Can you or @georgep let us know exactly what version of eos/eos-xrootd and xrootd you are using?
I think I’ve been able to reproduce this locally with both tpc endpoints on the same machine, so I’d say that it’s probably not networking. Since the ticket mentions that things used to work with XRootD 5.5.x, I will try to bisect this to the commit that introduced the problem. If I conform that things do work with the earlier version for the case I saw.

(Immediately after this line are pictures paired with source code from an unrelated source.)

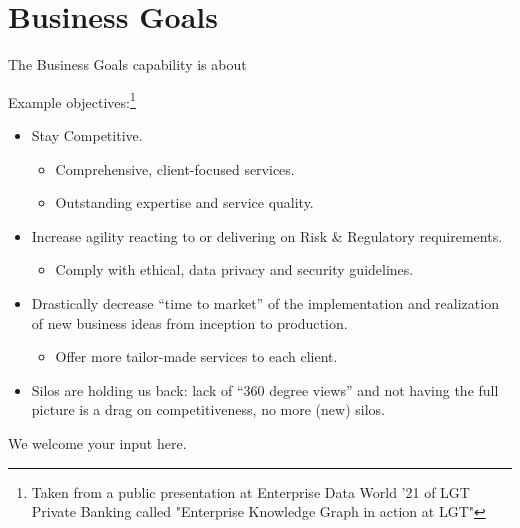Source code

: \section{Business Goals}%
\label{sec:ekg-mm-a-1-2}
\label{sec:ekg-mm-business-goals}

The Business Goals capability is about


Example objectives:\footnote{Taken from a public presentation at Enterprise Data World '21 of LGT Private Banking
called "Enterprise Knowledge Graph in action at LGT"}

\begin{itemize}
    \item Stay Competitive.
          \begin{itemize}
              \item Comprehensive, client-focused services.
              \item Outstanding expertise and service quality.
          \end{itemize}
    \item Increase agility reacting to or delivering on Risk \& Regulatory requirements.
          \begin{itemize}
              \item Comply with ethical, data privacy and security guidelines.
          \end{itemize}
    \item Drastically decrease \enquote{time to market} of the implementation and realization of new business ideas from
          inception to production.
          \begin{itemize}
              \item Offer more tailor-made services to each client.
          \end{itemize}
    \item Silos are holding us back: lack of \enquote{360 degree views} and not having the full picture is a
          drag on competitiveness, no more (new) silos.
\end{itemize}

\ekgmmContextSection

We welcome your input here.
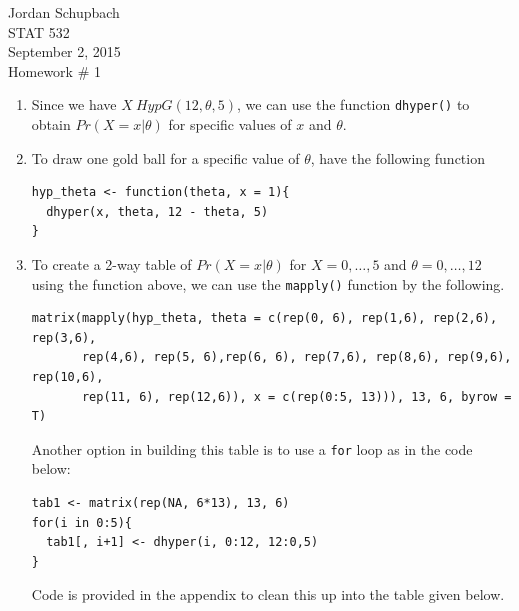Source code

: \documentclass[12pt]{article}\usepackage[]{graphicx}\usepackage[]{color}
\begin{document}
{ \flushright Jordan Schupbach \\
STAT 532\\
September 2, 2015 \\}
Homework \# 1\\

\begin{enumerate}
\item Since we have $X ~HypG(12, \theta, 5)$, we can use the function \texttt{dhyper()} to obtain \newline $Pr(X=x| \theta)$ for specific values of $x$ and $\theta$.

\item To draw one gold ball for a specific value of $\theta$, have the following function
\begin{verbatim}
hyp_theta <- function(theta, x = 1){
  dhyper(x, theta, 12 - theta, 5)
}
\end{verbatim}
\item To create a 2-way table of $Pr(X=x | \theta)$ for $X=0, \dots, 5$ and $\theta = 0, \dots, 12$ using the function above, we can use the \texttt{mapply()} function by the following.

\begin{verbatim}
matrix(mapply(hyp_theta, theta = c(rep(0, 6), rep(1,6), rep(2,6), rep(3,6), 
       rep(4,6), rep(5, 6),rep(6, 6), rep(7,6), rep(8,6), rep(9,6), rep(10,6), 
       rep(11, 6), rep(12,6)), x = c(rep(0:5, 13))), 13, 6, byrow = T)
\end{verbatim}

Another option in building this table is to use a \texttt{for} loop as in the code below:

\begin{verbatim}
tab1 <- matrix(rep(NA, 6*13), 13, 6)
for(i in 0:5){
  tab1[, i+1] <- dhyper(i, 0:12, 12:0,5)
}
\end{verbatim}

\newpage 
Code is provided in the appendix to clean this up into the table given below.


\end{enumerate}
\end{document}
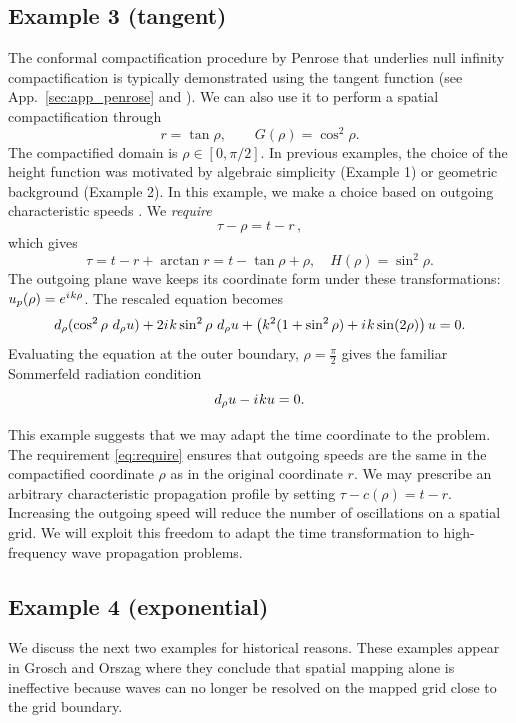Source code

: \documentclass[draft,onefignum,onetabnum]{siamart190516}
\newcommand{\be}{\begin{equation}}
\newcommand{\ee}{\end{equation}}
\newcommand{\iu}{{i\mkern1mu}}
\begin{document}
\subsection{Example 3 (tangent)}
The conformal compactification procedure by Penrose \cite{Penrose, Penrose65} that underlies null infinity compactification is typically demonstrated using the tangent function (see App.~\ref{sec:app_penrose} and \cite{penrose2011republication}). We can also use it to perform a spatial compactification through
\be\label{eq:ex3_mapping} r = \tan \rho, \qquad G(\rho) = \cos^2\rho. \ee
The compactified domain is $\rho\in[0,\pi/2]$. In previous examples, the choice of the height function was motivated by algebraic simplicity (Example 1) or geometric background (Example 2). In this example, we make a choice based on outgoing characteristic speeds \cite{ZENGINOGLU20112286, bernuzzi2011binary}. We \emph{require} 
\be\label{eq:require} \tau - \rho = t - r\,,\ee
which gives
\[ \tau = t - r + \arctan r = t - \tan \rho + \rho, \quad H(\rho) = \sin^2\rho. \]
The outgoing plane wave keeps its coordinate form under these transformations: $u_p(\rho) = e^{\iu k \rho}$. The rescaled equation becomes
\be\label{eq:transformed} d_\rho(\cos^2 \rho \ d_\rho u ) + 2\iu k \sin^2\rho \ d_\rho u + \left(k^2 (1+\sin^2\rho)+\iu k \sin(2\rho) \right) u = 0. \ee
Evaluating the equation at the outer boundary, $\rho=\frac{\pi}{2}$ gives the familiar Sommerfeld radiation condition
\[ d_\rho u - \iu k u = 0. \]

This example suggests that we may adapt the time coordinate to the problem. The requirement \eqref{eq:require} ensures that outgoing speeds are the same in the compactified coordinate $\rho$ as in the original coordinate $r$. We may prescribe an arbitrary characteristic propagation profile by setting $\tau - c(\rho) = t - r$. Increasing the outgoing speed will reduce the number of oscillations on a spatial grid. We will exploit this freedom to adapt the time transformation to high-frequency wave propagation problems.

\subsection{Example 4 (exponential)}
We discuss the next two examples for historical reasons. These examples appear in Grosch and Orszag \cite{GroschOrszag77} where they conclude that spatial mapping alone is ineffective because waves can no longer be resolved on the mapped grid close to the grid boundary. 
\end{document}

Looking at the output of mtr from the CERN EOS storage node towards RAL, I see there is 100% packet loss after a few hops. Is this actually expected? Do you know what could be the explanation?

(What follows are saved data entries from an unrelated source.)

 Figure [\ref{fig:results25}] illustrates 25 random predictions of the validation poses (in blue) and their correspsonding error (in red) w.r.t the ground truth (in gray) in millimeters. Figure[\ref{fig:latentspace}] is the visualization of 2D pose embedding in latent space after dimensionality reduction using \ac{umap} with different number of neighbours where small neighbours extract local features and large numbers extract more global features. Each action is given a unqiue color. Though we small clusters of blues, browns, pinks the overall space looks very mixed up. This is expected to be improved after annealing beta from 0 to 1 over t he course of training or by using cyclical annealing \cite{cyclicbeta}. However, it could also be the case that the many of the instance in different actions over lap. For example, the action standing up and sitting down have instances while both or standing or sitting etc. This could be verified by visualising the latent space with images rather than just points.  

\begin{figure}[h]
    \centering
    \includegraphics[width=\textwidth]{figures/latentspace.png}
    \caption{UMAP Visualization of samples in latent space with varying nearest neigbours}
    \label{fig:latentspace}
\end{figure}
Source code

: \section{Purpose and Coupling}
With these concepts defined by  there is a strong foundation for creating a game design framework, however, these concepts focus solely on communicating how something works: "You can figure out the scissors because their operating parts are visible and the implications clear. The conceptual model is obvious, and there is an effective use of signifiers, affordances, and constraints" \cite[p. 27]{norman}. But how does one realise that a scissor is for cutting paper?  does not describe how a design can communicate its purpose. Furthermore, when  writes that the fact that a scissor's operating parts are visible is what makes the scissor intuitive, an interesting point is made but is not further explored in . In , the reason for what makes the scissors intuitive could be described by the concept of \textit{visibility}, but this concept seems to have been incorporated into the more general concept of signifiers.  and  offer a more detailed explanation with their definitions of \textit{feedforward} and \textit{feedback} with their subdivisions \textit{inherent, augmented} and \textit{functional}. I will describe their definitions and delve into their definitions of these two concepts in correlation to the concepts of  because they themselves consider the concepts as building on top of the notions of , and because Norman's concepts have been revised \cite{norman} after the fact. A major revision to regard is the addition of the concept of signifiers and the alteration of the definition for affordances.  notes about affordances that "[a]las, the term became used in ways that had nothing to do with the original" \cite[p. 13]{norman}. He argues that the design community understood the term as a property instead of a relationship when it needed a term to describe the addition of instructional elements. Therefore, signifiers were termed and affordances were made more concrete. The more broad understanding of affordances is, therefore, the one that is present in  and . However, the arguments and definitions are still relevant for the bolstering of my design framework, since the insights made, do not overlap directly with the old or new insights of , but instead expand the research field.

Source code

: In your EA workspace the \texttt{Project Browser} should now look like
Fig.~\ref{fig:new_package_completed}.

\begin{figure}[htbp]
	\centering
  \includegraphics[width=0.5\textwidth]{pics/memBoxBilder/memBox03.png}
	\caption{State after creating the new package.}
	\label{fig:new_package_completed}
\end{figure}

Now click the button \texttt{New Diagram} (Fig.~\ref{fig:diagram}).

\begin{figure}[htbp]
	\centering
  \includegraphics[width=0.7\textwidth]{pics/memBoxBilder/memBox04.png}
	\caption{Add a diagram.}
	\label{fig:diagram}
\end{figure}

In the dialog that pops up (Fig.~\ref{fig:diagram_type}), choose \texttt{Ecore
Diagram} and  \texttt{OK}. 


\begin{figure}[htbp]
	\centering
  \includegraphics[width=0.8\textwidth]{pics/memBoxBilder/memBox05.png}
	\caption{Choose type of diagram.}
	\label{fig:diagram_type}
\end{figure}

Some network routers discard packets with TTL=0 and do not send ICMP packet back to the sender (e.g. this can happen when the device is busy, or when it is set-up to behave like this).
Can you or @georgep let us know exactly what version of eos/eos-xrootd and xrootd you are using?
We use eos-server-5.1.28-1.el7.cern.x86_64 and eos-xrootd-5.5.10-1.el7.cern.x86_64.
Thanks for letting us know, I misunderstood initially to which TCP keepalive feature you were referring. I was thinking of the OS one, but now I see you enabled the one embedded in the XRootD client. We never needed to do this but it’s good that it had the desired effect!